START MATERIAL SHOWN

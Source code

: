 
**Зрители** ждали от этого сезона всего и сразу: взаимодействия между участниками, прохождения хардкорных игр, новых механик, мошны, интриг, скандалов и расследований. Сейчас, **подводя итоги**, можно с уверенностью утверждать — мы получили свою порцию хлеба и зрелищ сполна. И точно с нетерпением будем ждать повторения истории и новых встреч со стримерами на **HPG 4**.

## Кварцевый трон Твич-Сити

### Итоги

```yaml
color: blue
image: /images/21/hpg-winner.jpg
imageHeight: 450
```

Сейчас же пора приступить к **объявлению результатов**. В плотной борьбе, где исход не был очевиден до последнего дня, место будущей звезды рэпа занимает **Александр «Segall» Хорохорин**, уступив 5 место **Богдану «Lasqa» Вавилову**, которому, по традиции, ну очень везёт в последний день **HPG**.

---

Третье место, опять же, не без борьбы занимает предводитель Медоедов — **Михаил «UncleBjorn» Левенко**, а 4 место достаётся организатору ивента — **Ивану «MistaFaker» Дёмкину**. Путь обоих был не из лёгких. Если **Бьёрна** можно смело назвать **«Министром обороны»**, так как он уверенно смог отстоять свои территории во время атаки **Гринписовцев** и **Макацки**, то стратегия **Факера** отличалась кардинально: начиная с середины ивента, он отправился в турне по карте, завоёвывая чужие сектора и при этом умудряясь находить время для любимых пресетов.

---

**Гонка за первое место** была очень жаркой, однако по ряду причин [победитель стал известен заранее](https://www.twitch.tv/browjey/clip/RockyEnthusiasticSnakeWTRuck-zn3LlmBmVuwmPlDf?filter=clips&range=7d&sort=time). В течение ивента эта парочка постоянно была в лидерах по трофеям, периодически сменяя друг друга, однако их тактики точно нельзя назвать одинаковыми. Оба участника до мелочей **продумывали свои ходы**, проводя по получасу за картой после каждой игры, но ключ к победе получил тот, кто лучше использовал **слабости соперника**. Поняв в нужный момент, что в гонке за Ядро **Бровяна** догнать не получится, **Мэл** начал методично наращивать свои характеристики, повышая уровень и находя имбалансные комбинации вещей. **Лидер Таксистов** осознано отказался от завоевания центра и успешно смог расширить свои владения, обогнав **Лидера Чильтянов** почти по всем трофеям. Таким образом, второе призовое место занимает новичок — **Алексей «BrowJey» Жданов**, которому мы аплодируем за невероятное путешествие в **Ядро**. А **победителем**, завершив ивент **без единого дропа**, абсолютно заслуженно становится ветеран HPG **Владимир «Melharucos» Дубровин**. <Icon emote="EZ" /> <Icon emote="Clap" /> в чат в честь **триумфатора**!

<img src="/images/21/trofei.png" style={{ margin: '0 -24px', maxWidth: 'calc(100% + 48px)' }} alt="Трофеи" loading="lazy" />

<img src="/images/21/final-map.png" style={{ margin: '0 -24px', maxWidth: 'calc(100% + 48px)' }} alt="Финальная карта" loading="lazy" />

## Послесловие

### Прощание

END MATERIAL SHOWN

YOUR TASK ▸ Filter the records above down to the lines that hold the string "calc".

ANSWER FOR THIS EXERCISE ▸
<img src="/images/21/trofei.png" style={{ margin: '0 -24px', maxWidth: 'calc(100% + 48px)' }} alt="Трофеи" loading="lazy" />
<img src="/images/21/final-map.png" style={{ margin: '0 -24px', maxWidth: 'calc(100% + 48px)' }} alt="Финальная карта" loading="lazy" />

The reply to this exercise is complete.